Prompt:
All lines of the records below that contain the word "PyPI" must be listed.

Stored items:
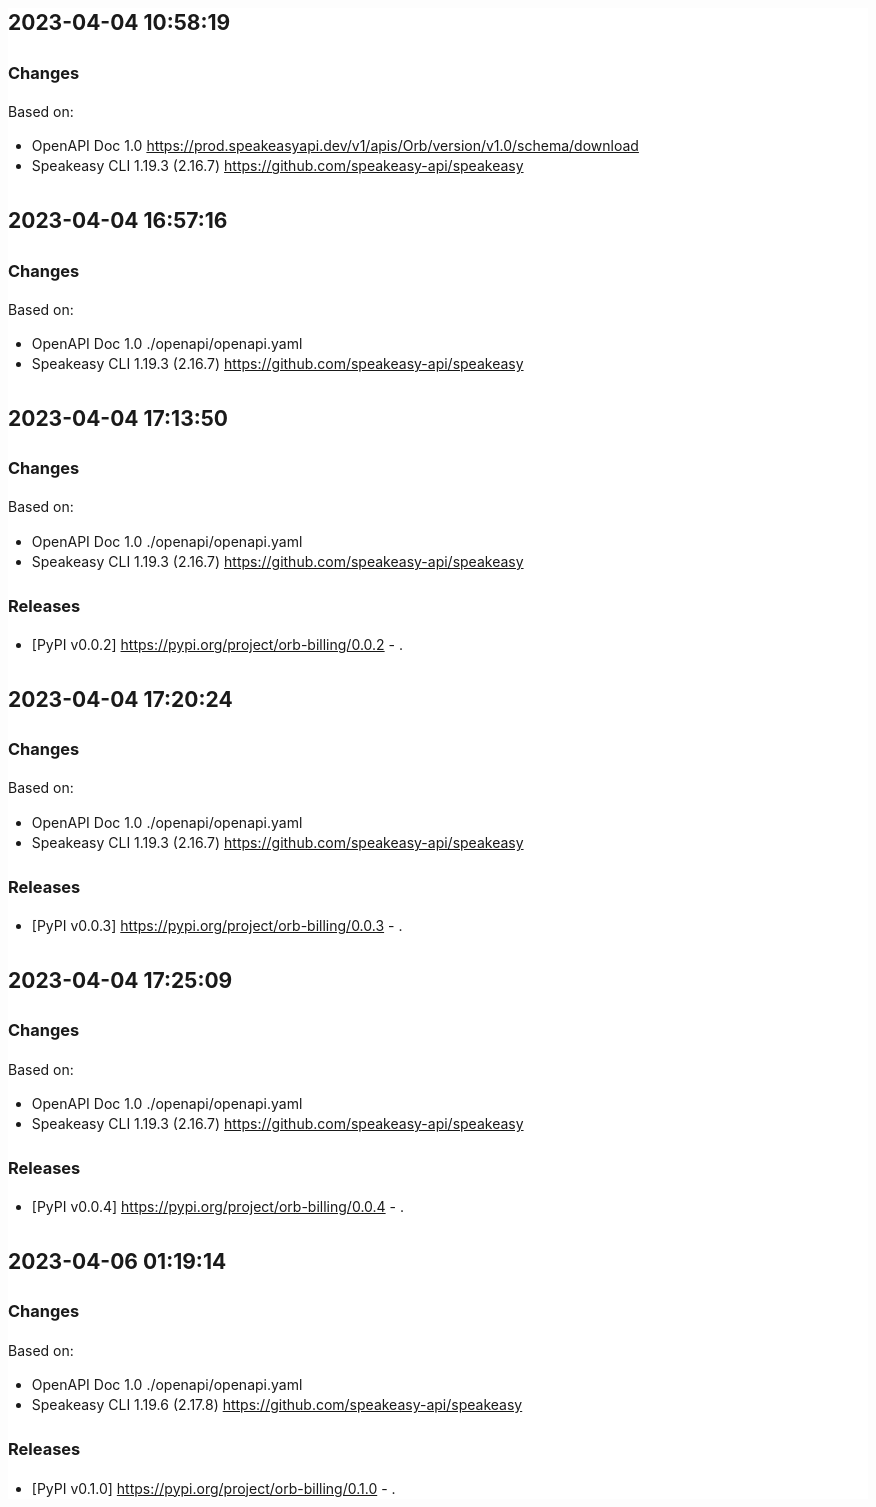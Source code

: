 

## 2023-04-04 10:58:19
### Changes
Based on:
- OpenAPI Doc 1.0 https://prod.speakeasyapi.dev/v1/apis/Orb/version/v1.0/schema/download
- Speakeasy CLI 1.19.3 (2.16.7) https://github.com/speakeasy-api/speakeasy

## 2023-04-04 16:57:16
### Changes
Based on:
- OpenAPI Doc 1.0 ./openapi/openapi.yaml
- Speakeasy CLI 1.19.3 (2.16.7) https://github.com/speakeasy-api/speakeasy

## 2023-04-04 17:13:50
### Changes
Based on:
- OpenAPI Doc 1.0 ./openapi/openapi.yaml
- Speakeasy CLI 1.19.3 (2.16.7) https://github.com/speakeasy-api/speakeasy
### Releases
- [PyPI v0.0.2] https://pypi.org/project/orb-billing/0.0.2 - .

## 2023-04-04 17:20:24
### Changes
Based on:
- OpenAPI Doc 1.0 ./openapi/openapi.yaml
- Speakeasy CLI 1.19.3 (2.16.7) https://github.com/speakeasy-api/speakeasy
### Releases
- [PyPI v0.0.3] https://pypi.org/project/orb-billing/0.0.3 - .

## 2023-04-04 17:25:09
### Changes
Based on:
- OpenAPI Doc 1.0 ./openapi/openapi.yaml
- Speakeasy CLI 1.19.3 (2.16.7) https://github.com/speakeasy-api/speakeasy
### Releases
- [PyPI v0.0.4] https://pypi.org/project/orb-billing/0.0.4 - .

## 2023-04-06 01:19:14
### Changes
Based on:
- OpenAPI Doc 1.0 ./openapi/openapi.yaml
- Speakeasy CLI 1.19.6 (2.17.8) https://github.com/speakeasy-api/speakeasy
### Releases
- [PyPI v0.1.0] https://pypi.org/project/orb-billing/0.1.0 - .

Output below:
- [PyPI v0.0.2] https://pypi.org/project/orb-billing/0.0.2 - .
- [PyPI v0.0.3] https://pypi.org/project/orb-billing/0.0.3 - .
- [PyPI v0.0.4] https://pypi.org/project/orb-billing/0.0.4 - .
- [PyPI v0.1.0] https://pypi.org/project/orb-billing/0.1.0 - .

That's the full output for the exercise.